SL for Education and Training:
For those who are nervous about dipping their toe into the SL pool, it was suggested that they not go it alone, but go with a group or at least one other person. That way, if you accidentally end up without your pants on, it's a funny experience you share with another newbie. Also, two heads are better than one. I went alone my first time. SL has since changed the newbie experience, so I can't vouch for that, but I had seen Michael Steven's powerpoint photos on his entrance into SL and I thought I could handle it. I seem to have done okay, but it would have been more fun comparing experiences, step by step, with someone else.


A little "networking" between sessions. Anyone still feeling sorry for us that we weren't actually in San Francisco?

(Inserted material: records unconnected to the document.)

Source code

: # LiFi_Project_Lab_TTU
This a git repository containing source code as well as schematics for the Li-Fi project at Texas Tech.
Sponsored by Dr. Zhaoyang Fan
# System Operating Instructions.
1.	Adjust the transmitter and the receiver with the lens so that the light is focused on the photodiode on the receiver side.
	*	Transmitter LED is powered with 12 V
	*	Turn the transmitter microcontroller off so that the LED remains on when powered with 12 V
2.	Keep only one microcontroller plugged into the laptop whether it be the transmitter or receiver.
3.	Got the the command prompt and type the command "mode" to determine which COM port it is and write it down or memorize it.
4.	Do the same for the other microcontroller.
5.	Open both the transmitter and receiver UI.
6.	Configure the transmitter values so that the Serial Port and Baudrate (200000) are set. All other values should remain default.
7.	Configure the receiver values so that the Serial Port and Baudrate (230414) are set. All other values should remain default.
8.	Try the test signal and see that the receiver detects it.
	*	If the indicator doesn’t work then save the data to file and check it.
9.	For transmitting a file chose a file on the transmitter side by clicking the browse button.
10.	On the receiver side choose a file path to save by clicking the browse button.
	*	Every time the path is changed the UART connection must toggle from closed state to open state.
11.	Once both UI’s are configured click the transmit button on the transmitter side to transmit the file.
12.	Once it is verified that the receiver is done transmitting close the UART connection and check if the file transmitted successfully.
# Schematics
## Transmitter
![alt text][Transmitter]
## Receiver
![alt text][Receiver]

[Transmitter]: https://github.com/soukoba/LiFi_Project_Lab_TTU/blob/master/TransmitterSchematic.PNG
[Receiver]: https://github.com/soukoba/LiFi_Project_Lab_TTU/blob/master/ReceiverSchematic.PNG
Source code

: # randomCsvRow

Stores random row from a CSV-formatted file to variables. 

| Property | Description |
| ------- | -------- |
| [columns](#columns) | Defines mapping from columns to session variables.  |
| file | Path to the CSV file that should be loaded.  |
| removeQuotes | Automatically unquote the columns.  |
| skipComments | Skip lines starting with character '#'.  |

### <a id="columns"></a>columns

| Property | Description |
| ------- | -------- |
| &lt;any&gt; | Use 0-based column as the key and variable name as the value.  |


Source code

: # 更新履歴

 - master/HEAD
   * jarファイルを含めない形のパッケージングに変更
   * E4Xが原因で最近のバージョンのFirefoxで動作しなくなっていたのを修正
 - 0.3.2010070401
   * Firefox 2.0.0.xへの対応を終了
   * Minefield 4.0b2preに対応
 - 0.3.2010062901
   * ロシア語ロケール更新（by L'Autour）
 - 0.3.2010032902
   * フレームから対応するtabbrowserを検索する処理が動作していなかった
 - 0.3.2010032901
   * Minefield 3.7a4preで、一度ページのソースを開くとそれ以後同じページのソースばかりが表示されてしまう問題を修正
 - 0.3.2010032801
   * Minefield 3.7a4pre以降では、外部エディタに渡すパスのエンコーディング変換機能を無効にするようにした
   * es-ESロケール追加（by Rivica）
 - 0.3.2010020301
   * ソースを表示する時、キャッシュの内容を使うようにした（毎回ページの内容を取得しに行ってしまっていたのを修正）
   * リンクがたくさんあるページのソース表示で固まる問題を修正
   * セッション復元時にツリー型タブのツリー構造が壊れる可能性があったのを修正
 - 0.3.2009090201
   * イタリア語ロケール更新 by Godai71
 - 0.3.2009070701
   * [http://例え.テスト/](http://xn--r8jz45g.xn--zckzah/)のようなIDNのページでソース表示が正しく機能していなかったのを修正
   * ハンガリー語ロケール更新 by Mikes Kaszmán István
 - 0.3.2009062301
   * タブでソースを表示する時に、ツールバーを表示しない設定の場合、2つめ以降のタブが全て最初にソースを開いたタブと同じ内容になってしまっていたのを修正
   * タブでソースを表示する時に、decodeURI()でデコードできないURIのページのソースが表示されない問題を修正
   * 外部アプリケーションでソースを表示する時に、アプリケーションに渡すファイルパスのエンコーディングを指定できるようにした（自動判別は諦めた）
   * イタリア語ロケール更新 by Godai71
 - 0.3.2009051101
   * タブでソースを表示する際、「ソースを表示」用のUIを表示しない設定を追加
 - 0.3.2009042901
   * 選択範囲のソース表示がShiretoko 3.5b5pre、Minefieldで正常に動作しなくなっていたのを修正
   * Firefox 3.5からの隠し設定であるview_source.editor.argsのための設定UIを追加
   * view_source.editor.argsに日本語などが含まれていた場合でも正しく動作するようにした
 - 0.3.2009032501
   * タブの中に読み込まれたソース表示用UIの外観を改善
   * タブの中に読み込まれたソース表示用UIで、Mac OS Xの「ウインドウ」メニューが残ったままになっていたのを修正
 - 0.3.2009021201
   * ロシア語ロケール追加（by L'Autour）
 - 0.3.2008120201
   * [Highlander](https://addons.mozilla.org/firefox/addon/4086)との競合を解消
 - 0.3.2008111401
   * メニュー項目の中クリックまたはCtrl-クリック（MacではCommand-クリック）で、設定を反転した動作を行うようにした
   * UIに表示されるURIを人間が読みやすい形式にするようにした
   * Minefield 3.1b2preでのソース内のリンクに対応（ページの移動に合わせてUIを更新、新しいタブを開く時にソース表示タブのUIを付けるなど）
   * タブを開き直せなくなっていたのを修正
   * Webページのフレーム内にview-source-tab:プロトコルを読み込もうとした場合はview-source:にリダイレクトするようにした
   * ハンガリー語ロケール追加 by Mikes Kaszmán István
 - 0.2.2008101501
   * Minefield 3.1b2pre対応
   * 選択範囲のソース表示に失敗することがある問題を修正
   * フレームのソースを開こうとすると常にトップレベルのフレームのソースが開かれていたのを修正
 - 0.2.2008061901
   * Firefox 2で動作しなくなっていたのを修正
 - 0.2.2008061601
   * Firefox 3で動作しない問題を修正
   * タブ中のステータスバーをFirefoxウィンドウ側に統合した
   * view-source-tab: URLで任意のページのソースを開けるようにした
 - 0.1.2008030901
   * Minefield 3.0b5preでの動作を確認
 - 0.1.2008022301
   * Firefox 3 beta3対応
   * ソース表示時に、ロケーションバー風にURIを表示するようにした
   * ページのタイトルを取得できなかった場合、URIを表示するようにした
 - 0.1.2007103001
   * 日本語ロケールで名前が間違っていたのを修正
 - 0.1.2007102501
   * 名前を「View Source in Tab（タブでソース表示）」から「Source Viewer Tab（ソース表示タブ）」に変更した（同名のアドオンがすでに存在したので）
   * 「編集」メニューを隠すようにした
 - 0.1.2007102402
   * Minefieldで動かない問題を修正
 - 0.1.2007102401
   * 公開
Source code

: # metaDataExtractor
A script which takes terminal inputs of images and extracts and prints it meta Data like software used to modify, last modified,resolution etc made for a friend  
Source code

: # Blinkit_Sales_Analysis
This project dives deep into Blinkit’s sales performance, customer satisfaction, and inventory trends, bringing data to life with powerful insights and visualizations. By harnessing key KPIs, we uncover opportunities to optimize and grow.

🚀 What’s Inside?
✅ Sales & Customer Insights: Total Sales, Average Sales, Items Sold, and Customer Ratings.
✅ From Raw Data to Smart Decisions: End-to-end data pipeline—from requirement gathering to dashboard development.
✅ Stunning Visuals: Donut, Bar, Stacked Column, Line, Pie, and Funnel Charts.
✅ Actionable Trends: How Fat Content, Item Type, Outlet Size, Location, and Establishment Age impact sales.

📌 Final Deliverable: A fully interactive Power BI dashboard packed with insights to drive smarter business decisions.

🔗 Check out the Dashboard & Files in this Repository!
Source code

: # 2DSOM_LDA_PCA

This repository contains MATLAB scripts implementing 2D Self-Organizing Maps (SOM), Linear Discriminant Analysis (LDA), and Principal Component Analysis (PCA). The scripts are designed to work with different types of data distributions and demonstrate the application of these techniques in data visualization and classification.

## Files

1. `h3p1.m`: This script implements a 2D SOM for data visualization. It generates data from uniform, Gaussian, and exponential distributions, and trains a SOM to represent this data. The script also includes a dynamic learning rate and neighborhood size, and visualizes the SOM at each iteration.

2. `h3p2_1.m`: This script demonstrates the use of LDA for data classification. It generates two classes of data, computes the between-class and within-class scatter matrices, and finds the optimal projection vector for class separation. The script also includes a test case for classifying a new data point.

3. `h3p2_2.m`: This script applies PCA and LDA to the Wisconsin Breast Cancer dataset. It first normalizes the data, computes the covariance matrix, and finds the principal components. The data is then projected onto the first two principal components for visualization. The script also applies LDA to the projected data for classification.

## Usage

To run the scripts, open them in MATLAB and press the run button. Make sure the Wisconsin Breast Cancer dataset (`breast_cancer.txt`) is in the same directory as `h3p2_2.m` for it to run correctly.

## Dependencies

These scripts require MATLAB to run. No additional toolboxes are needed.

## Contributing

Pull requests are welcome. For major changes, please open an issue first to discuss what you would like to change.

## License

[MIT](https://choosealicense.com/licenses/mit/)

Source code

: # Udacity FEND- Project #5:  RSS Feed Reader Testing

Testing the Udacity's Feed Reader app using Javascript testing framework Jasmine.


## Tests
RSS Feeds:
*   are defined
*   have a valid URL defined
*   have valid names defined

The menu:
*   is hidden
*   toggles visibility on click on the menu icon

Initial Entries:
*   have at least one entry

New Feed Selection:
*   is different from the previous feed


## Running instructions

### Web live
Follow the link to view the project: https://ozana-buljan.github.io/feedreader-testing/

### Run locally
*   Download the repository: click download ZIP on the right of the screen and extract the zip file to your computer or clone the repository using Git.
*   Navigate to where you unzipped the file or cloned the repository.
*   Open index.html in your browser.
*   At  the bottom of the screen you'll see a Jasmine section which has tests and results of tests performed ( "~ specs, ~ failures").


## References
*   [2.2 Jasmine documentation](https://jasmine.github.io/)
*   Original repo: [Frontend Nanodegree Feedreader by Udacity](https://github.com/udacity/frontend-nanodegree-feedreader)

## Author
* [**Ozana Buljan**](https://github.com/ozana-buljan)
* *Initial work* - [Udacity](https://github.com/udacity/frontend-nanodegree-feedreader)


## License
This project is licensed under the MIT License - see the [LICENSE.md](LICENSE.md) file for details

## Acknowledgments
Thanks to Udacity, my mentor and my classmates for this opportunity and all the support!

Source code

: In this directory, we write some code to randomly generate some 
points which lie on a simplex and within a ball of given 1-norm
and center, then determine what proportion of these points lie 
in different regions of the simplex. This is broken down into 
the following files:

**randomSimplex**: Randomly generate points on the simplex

Using SL for Good, not Evil ... or at least not just for Fun.

Just a note in passing that the Relay for Life in SL brought in around US$200,000. It's a drop in the bucket compared to the over US$1million a day that changes hands (got that from a Reuters page), but it's nothing to sneeze at.
There is more going on in SL than just cybering and selling. Non-Profits are making in-roads into SL, the Non-Profit Commons having already two islands and about to open number three. Concern over SL friends created the Frozen Pea Fund for breast cancer research. Gimp Girls, women with disabilities who started out back-in-the-day chatting on listservs (remember listservs?), now have their own sim where they and their friends can meet. Many of the people who make it to SL are highly motivated and their energy can be channeled into many types of worthwhile endeavors. Then they can go cybering.

Closing Comments: 36 million women blog (or perhaps there are 36 million blogs by women, in which case only about 30 of us are actually blogging - I know I have at least 5 now), some of them post photos of their nieces and label them "little sh1ts" and then their brother gets annoyed but everyone else gets a good laugh. Blogging is preserving a slice of life for posterity ... except that it's ephemeral and won't hang around for millennia like papyrus. If the mainframe storage units go down, all that will disappear into the ether ... forever. I recommend that if you are intent on keeping things for posterity, you back it up on your own computer and print it out ... on acid-free paper. We're already slap-liable to lose a generation of photographs because pixels just don't last, people! I'm as guilty as anyone on this. I don't print things unless I absolutely have to. I can only hope that our printer inks have improved enough to stand the test o' time.
All in all, this conference made me proud to be a blogger, a blogger in SL, a blogger of SL, and a girlie one at that. I'm also glad I got my feet wet at a conference in the virtual format. Now I've got a humongous list of blogs I need to look at and comment on. My work is cut out for me.